Another PADI IDC draws to a close here in Costa Rica and fun was had all round. No really! With a combination of pool, ocean and classroom sessions mixed in with some monkeys, and turtles topped of with a tropical jungle setting, what more do you need? So the next step is the PADI instructor Exam. This is conducted by an independent examiner assigned by PADI head office. The program lasts 2 – 3 days and is, going into it, one of the most nerve wracking experiences you think of. This what you have been building up for, this is the moment you have been thinking about for the past 2 weeks (or even longer!) But the funny thing is, once you get there, about half way through (and believe me if you choose to or not, you do actually start to enjoy it. The examiners are always nice and it is true, they want you to do well. They aren’t there to help, because certainly at this stage you should know what you are doing, but they are willing you on to your ever close goal of Open Water Scuba Instructor.

So on arrival, nerves flying around the room, the first thing is an orientation, and one of the first slides that comes up is the word “Relax”. Even just with that opening, smiles emerge just a little and shoulders start to un tense. Throughout the course orientation you are given a layout of the schedule, rules throughout program and what to expect and Oh My Goodness!!! Its the same as the PADI IDC that you just went through! Nothing different! During the orientation you are assigned your skills and presentations. What skills will you be presenting during confined, classroom and open water as well as the skill circuit. One of the more popular options is to get the first part, the exams, out of the way first. Through the many IDCs and IEs that I have attended, the majority of stress for candidates arises from the dive theory portion. By completing your five theory exams to start with, followed with your Standards, systems and procedures exam or vice versa it removes a lot of stress allowing you to sit back and relax just a tiny bit!
The theory exams cover the 5 theory portions, physics, physiology, equipment, RDP and dive skills. The standard exam is open book using both your instructor manual and your guide to teaching. If you fail one of the theory you can resit it, if you fail 2 or the standards you will have to retake the whole theory section during another IE. To get here you will have had to already pass the exams during the PADI IDC and they are the SAME STANDARD so don’t panic!
Okay, so now onto the confined. The confined water section always consists of a skill that you present and then a make-up skill if for some reason you fail. It is one skill to present and teach and can be from the open water course or the rescue diver course. On completion of that there will be 5 skills that you have to demonstrate.
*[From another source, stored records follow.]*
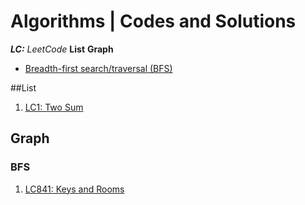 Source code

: # Algorithms | Codes and Solutions
_**LC:** LeetCode_
**List**
**Graph**
- [Breadth-first search/traversal (BFS)](#BFS)


##List
1. [LC1: Two Sum](./List/LC1TwoSum.hs)

## Graph
### BFS
1. [LC841: Keys and Rooms](./BFS/LC841KeysAndRooms.hs)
Demonstration standards are the same as the PADI Divemaster course and the IDC, in which to acheive a 5 you have to make the skill appear exaggerated and “easy”. Confined presentations, the key is to spot the problems quickly and be able to signal clearly to both students and assistants.
Classroom presentations. This is your prescriptive teaching presentation. One question to present, very importantly using your PADI Lesson guides. And that doesn’t mean just sticking it on the wall and ignoring it, that means referring to it and using the “additional information” section. Use of training aids is essential here and get creative! However, make sure the training aids are relevant to the topic. Frequent interaction with your students is also a bonus and don’t “waffle” too much, try to stay on track and hit your points. If you get nervous (I have seen it happen!) and stray of topic or mess up in another way, the don’t worry, there is the chance to redo another presentation.
So into the home straight now, the Open water presentation. There is no resit chance with this portion, it is pass/fail. You have 2 skills, same as in the IDC which you integrate together as much as possible. It could be 2 open water skills, or and open water with advanced, or a rescue and an advanced skill. Very important points, make sure you know your knot and have worked with a lift bag (search and recovery). As an open water scuba instructor you should be familiar with these skills as you may be asked to teach them. Control is key here as with the ever-changing ocean you may need to move your position around, communicate with your assistant and rethink underwater. Just make sure that every student completes their performance requirements! If it says 5 point descent then 5 points, then DESCEND!!
Then back on your boat and back to shore. You have finished your PADI Instructor exam, not so bad ?
You get through that then congrats!!!!!! You are now an official PADI Open Water scuba instructor, time to pop the champagne……
You’ve worked hard, give yourself a pat on the back and go out and live the dream.